По другую сторону этой грани перед ним распахивалась перспективная картина его собственного будущего, которое он начинал строить с Оливией, совсем юной девушкой, устремленной к свету, к искренности и открытости. Именно ее искренность и открытость их взаимоотношений подкупали его. Он интуитивно чувствовал, что девушка ничего от него не утаивает из своего прошлого. Да ей еще и нечего утаивать!.. Ну, возможно, одно-два юношеских восторженных увлечения молодыми людьми, своими сверстниками. Не более того…
Но что-то в его рассуждениях и болезненных грезах царапало душу. Словно где-то в самом, казалось бы, труднодоступном месте души засела какая-то болезненная заноза. И цепляет, и царапает, стоит неловко повернуться. И он никак не мог вспомнить, что является подоплекой этой беспокоящей его занозы…
Берни Дуглас мысленно попытался неторопливо отмотать все события назад. Туда, в юность, где остался грубый деревянный крест на могиле несчастной Хелен.
Возможно, его совесть царапает эта невидимая, инстинктивно осознанная причастность к безостановочному падению Хелен. Днем, во время бодрствования, Берни Дуглас всегда старался отгонять грызущие душу воспоминания, заглушая их тяжкой работой. И только глубокое погружение в сон или беспамятное состояние снова будило их, напоминая о том, что они навсегда останутся в глубинах его подсознания.
Хотя мог ли он, тогда еще совсем юный мальчик, остановить падение Хелен?.. Возможно, после ее смерти очень многих из тех, кто был когда-либо с ней в связи, так же мучили угрызения совести. Потому они и торопились зарыть ее в землю, чуть выше песчаных дюн, словно спешили избавиться даже от самого напоминания о совершенном грехопадении…
Берни все время мучительно пытался вспомнить что-то светлое-светлое, то, что маячило в сознании, но никак не воплощалось в реальности, которую он начал осознавать…
Казалось, он погрузился в сон всего лишь на короткое мгновение и почти тотчас же пришел себя.
Стояло солнечное летнее утро. На дворе столпились Оливия, Рони Уолкотт и Фрэнк Смитт. Они стояли перед распростершейся на траве пустого загона кобылой. Жеребилась Джоли — та самая коренастая кобылка, которую довелось объезжать когда-то Мэган Матайес.

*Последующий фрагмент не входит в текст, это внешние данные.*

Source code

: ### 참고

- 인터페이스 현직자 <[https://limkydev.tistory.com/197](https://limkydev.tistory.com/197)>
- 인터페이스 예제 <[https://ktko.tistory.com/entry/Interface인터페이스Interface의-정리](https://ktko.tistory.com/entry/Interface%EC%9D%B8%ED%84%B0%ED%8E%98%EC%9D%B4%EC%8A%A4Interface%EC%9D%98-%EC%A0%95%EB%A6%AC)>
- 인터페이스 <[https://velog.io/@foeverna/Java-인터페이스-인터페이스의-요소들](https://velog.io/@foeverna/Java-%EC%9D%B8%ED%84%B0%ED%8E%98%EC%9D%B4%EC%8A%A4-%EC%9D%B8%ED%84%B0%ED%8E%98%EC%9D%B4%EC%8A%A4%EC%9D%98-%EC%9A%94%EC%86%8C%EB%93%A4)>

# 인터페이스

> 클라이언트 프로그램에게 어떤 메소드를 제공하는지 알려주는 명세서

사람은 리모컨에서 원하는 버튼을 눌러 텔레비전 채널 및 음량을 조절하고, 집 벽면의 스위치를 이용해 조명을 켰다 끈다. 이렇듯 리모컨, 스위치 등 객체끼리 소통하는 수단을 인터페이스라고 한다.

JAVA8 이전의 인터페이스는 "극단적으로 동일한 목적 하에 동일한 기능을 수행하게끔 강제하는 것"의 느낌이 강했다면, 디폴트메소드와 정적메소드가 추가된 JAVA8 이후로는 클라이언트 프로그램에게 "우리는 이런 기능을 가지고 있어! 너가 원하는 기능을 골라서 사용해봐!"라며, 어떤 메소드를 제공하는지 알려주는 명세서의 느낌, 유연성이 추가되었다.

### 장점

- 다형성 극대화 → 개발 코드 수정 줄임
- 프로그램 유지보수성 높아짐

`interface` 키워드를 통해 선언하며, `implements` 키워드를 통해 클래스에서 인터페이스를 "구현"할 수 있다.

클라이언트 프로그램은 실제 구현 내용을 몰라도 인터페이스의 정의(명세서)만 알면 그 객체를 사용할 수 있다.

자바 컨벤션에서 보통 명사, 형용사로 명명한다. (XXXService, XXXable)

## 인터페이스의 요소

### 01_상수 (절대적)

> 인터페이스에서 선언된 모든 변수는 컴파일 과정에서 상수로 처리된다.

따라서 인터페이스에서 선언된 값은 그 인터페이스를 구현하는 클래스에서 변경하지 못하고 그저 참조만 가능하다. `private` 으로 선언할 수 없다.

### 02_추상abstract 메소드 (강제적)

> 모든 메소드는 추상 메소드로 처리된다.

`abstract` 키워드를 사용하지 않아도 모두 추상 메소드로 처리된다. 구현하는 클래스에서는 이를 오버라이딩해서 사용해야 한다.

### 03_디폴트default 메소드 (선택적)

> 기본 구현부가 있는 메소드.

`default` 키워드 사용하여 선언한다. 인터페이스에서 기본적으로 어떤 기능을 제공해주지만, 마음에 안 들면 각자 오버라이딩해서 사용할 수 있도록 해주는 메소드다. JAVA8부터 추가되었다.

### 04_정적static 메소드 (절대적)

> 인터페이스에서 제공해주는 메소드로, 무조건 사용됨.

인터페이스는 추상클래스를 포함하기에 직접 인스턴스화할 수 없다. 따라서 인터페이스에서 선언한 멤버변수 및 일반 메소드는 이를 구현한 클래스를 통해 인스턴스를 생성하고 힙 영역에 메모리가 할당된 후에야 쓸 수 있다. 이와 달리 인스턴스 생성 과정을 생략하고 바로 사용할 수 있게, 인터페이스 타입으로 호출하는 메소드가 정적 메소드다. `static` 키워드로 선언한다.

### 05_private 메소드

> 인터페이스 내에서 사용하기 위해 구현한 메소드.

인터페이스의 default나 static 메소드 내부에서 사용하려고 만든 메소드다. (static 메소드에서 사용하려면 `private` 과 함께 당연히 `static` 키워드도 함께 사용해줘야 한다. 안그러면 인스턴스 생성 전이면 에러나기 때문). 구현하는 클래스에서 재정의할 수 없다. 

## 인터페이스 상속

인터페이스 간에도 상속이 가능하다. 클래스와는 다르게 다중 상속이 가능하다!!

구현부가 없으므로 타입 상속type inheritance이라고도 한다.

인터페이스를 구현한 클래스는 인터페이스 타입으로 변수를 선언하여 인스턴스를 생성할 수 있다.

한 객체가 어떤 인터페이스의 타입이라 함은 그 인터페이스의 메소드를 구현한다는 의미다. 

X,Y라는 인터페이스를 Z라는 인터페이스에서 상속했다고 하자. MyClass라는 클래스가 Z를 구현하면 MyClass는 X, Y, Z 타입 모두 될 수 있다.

Из лошадиной утробы уже показались на свет черный влажный носик с нервно двигающимися ноздрями и плотно прижатые к нижней части мордочки черные блестящие копытца. Кобыла нервно вздыхала и постанывала, все время пытаясь подняться на ноги.
Оливия стояла перед Джоли на коленях, поглаживала роженицу по шее, придерживала ее, нежно уговаривая:
— Джоли, детка, потерпи еще немного, пожалуйста! Потерпи, дорогая! Поднатужься еще, девочка! Ну, еще немножко! Сейчас все кончится, и ты отдохнешь, дорогая!
Судорожные волны родовых схваток пробегали по животу животного, выталкивая силой мышечных сокращений жеребенка на свет. Уже головка новорожденного с согнутыми в коленях ножками появилась из материнской утробы…
Рони Уолкотт быстро протер голову и ноздри жеребенка пучком сена, и малыш сделал глубокий судорожный вдох. Его легкие впервые наполнились горным воздухом и полностью расправились. Этот четвероногий младенец мгновенно почувствовал и ощутил вкус и сладостный запах внешнего мира… И вот наконец — весь он, такой красивый, гармонично выстроенный, с затейливыми завитушками на влажной коричневой шерстке, высвободился из уютного и теплого, но вдруг ставшего ему тесным нутра матери!